Los mejores momentos del día son aquellos especiales y distintos. Los que te sorprenden porque no esperas. En una vida en la que intentamos tener todo bajo control, cualquier encuentro con el azar es una nueva oportunidad para convencernos a nosotros mismos que es imposible atarlo todo de antemano. Y mejor así. Lo inesperado cambia nuestras vidas y nunca sabes qué te puede deparar el futuro.

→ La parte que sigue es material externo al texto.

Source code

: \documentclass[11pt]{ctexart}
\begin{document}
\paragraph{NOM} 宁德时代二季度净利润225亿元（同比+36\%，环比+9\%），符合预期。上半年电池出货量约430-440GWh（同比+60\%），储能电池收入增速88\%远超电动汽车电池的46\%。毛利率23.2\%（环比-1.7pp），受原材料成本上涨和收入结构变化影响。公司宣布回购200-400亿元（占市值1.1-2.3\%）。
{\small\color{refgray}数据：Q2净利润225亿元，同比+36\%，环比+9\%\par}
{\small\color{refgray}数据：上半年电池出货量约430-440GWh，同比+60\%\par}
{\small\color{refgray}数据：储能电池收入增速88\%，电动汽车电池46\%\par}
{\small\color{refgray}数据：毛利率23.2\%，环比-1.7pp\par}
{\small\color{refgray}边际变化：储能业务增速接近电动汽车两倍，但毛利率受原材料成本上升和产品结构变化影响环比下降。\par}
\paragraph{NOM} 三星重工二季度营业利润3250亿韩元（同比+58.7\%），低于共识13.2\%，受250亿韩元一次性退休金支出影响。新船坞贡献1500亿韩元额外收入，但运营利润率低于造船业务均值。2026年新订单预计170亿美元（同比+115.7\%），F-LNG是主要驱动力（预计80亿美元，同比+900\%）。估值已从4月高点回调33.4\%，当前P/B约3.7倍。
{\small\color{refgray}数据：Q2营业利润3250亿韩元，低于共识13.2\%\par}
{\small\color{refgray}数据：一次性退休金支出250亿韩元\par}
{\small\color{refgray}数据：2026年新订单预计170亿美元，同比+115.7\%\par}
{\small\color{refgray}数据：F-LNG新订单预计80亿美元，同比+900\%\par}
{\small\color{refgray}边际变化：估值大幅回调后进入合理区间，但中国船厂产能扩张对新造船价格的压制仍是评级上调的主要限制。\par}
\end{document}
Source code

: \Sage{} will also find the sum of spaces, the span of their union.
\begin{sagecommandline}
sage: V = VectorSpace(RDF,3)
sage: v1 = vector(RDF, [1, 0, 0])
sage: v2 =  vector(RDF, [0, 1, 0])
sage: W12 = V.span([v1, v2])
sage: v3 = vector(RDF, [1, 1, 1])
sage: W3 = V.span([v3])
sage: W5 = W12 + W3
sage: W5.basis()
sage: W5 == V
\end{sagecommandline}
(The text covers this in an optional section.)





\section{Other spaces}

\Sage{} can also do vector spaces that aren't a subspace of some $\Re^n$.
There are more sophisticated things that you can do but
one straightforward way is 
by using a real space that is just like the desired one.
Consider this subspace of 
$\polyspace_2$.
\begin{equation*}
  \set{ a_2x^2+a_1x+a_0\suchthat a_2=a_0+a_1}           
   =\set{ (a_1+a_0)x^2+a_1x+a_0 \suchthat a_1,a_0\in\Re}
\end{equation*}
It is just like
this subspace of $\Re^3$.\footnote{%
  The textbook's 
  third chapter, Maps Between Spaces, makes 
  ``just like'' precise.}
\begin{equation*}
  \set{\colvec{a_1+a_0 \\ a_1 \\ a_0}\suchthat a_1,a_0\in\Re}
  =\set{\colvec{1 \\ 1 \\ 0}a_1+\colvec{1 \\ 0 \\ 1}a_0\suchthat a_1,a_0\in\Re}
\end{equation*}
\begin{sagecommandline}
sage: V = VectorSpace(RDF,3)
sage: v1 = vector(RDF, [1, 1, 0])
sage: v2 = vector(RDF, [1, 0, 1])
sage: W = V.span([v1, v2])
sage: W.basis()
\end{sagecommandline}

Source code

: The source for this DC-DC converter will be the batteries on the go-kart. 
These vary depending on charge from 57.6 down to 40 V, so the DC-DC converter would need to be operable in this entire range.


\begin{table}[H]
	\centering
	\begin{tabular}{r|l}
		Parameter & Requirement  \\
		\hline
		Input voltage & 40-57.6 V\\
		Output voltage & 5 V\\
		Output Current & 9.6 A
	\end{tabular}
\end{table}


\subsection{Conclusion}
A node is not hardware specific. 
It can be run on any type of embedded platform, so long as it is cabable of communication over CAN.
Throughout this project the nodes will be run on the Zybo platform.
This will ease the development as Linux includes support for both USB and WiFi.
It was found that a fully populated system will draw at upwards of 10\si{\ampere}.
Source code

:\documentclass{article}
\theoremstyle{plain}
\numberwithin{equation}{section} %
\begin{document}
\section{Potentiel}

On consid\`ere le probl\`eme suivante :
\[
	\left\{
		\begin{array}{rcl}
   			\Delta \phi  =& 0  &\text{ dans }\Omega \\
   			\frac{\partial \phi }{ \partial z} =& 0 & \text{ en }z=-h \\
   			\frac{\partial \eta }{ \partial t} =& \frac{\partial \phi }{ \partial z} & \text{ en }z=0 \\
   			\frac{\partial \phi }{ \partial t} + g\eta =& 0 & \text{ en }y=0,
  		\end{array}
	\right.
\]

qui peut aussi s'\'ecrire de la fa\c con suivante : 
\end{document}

Navegamos toda la vida por ríos de distinto cauce, profundidad y longitud. Algunos mueren en el mar, allí donde todo desemboca para volver a empezar. Otras veces simplemente recorremos esos ríos durante mucho tiempo. Quién sabe si para siempre. Hasta comprender que lo importante, que la felicidad reside en el camino recorrido y no tanto en la meta. Que una cosa lleva a la otra. Pero que siempre vale la pena recorrer el sendero porque al otro lado, ya sea en la apacible orilla o en aquella laguna a la que se accede tras arriesgarlo todo en plena y efervescente cascada, aguarda la mayor de las sorpresas. Sorpresas que pueden dibujarse en forma de sonrisa, palabra cariñosa, mueca afectiva, fotografía... Cualquier detalle. Cualquier detalle que nos haga sentir únicos, especiales y distintos. Algo que nos haga sonreír.
Se necesitan más sonrisas en el mundo. Y más valientes para navegar contra viento y marea. Todavía son muchos los ríos a explorar y conocer. Y es que en lo desconocido reside el encanto de la novedad. Lo interesante. De aquello que te puede sorprender.